Pain béni pour les « néo-évolutionnistes » ?
Bien entendu, ces informations venues d’Alsace ont eu quelque retentissement chez nous. Elles ont eu pour effet de relancer l’idée ou la revendication d’une collectivité unique. D’autant que les partisans de cette évolution institutionnelle se souviennent qu’en 2003, le « non » ne s’était imposé que de très peu (51 % des suffrages). Leur volonté de remettre le couvert trouve aussi sa force dans le fait que les Alsaciens sont réputés patriotes français jusqu’à la pointe des ergots, passent pour être dotés d’une rigueur gestionnaire toute germanique et sont très attachés à la démocratie locale et à la proximité. Ce qui incite à penser que se doter d’une collectivité unique ne représente intrinsèquement ni une glissade vers le séparatisme, ni le risque d’une gestion aventureuse ou centraliste des territoires.

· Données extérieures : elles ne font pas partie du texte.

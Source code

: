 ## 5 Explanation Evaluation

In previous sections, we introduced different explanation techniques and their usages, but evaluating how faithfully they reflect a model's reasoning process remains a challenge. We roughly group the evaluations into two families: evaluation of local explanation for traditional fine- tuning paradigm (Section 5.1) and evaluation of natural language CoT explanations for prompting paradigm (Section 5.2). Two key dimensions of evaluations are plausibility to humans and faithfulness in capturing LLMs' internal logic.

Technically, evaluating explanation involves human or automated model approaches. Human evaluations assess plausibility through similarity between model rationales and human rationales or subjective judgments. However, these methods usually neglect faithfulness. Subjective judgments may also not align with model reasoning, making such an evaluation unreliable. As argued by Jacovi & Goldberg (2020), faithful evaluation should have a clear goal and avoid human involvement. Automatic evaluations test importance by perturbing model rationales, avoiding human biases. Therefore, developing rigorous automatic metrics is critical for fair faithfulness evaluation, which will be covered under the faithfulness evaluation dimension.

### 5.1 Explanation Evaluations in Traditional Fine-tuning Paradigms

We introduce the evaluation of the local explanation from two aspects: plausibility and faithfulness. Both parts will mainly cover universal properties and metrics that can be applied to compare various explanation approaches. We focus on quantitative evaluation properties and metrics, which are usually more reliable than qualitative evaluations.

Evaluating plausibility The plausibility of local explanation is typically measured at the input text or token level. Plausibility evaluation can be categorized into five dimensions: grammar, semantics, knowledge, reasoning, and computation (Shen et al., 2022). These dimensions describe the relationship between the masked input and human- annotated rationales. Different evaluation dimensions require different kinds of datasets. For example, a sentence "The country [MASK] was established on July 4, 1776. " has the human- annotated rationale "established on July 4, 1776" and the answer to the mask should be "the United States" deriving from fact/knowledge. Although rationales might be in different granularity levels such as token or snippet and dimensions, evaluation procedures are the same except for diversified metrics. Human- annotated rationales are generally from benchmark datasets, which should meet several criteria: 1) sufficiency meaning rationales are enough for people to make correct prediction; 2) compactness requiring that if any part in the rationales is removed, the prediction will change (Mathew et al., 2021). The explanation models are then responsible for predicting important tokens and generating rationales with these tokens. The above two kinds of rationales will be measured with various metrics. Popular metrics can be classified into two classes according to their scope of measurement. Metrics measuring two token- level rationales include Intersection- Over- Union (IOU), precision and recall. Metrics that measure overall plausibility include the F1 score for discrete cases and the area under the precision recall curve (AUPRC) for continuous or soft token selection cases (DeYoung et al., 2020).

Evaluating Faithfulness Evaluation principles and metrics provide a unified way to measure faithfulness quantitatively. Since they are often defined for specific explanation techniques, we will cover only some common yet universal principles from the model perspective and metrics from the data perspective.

Les « néo-évolutionnistes » peuvent également faire valoir qu’en ces temps de crise et de restrictions budgétaires, regrouper des institutions et des services, et réduire le nombre d’élus, iraient dans le sens d’une diminution de la dépense publique. Il convient toutefois de reconnaître que les « néo-évolutionnistes » ne sont pas encore légion. D’abord parce que, de Dunkerque à Bonifacio, la loi du 17 décembre 2010 portant réforme des collectivités locales, n’a jamais suscité l’adhésion des élus locaux. Ce qui vaut chez nous. Ainsi Paul Giacobbi et Jean-Jacques Panunzi, les deux hommes forts du pouvoir local dans l’île, ont affirmé leur opposition à cette loi. Par ailleurs, du côté de la Collectivité territoriale, on ne note aucune volonté de précipiter ou dynamiser le débat institutionnel. Il est vrai que de tels exercices seraient périlleux si l’on considère que la majorité relative de Paul Giacobbi compte, dans ses rangs, au moins deux groupe opposés à une collectivité unique (Front de gauche, Gauche républicaine). De plus, il n’est pas écrit que les nationalistes soutiendraient une démarche néo-évolutionniste. Ils pourraient être tentés d’attendre d’en savoir plus sur les intentions de la future gouvernance de la France et de proposer une évolution plus tranchée (autonomie) lors du prochain scrutin territorial. Ainsi, il se pourrait bien que les « néo-évolutionnistes » doivent attendre et peut-être se résigner à ce que l’Alsace prenne, au moins durant un an ou deux, la place de la Corse en tant que laboratoire de la décentralisation et des évolutions institutionnelles.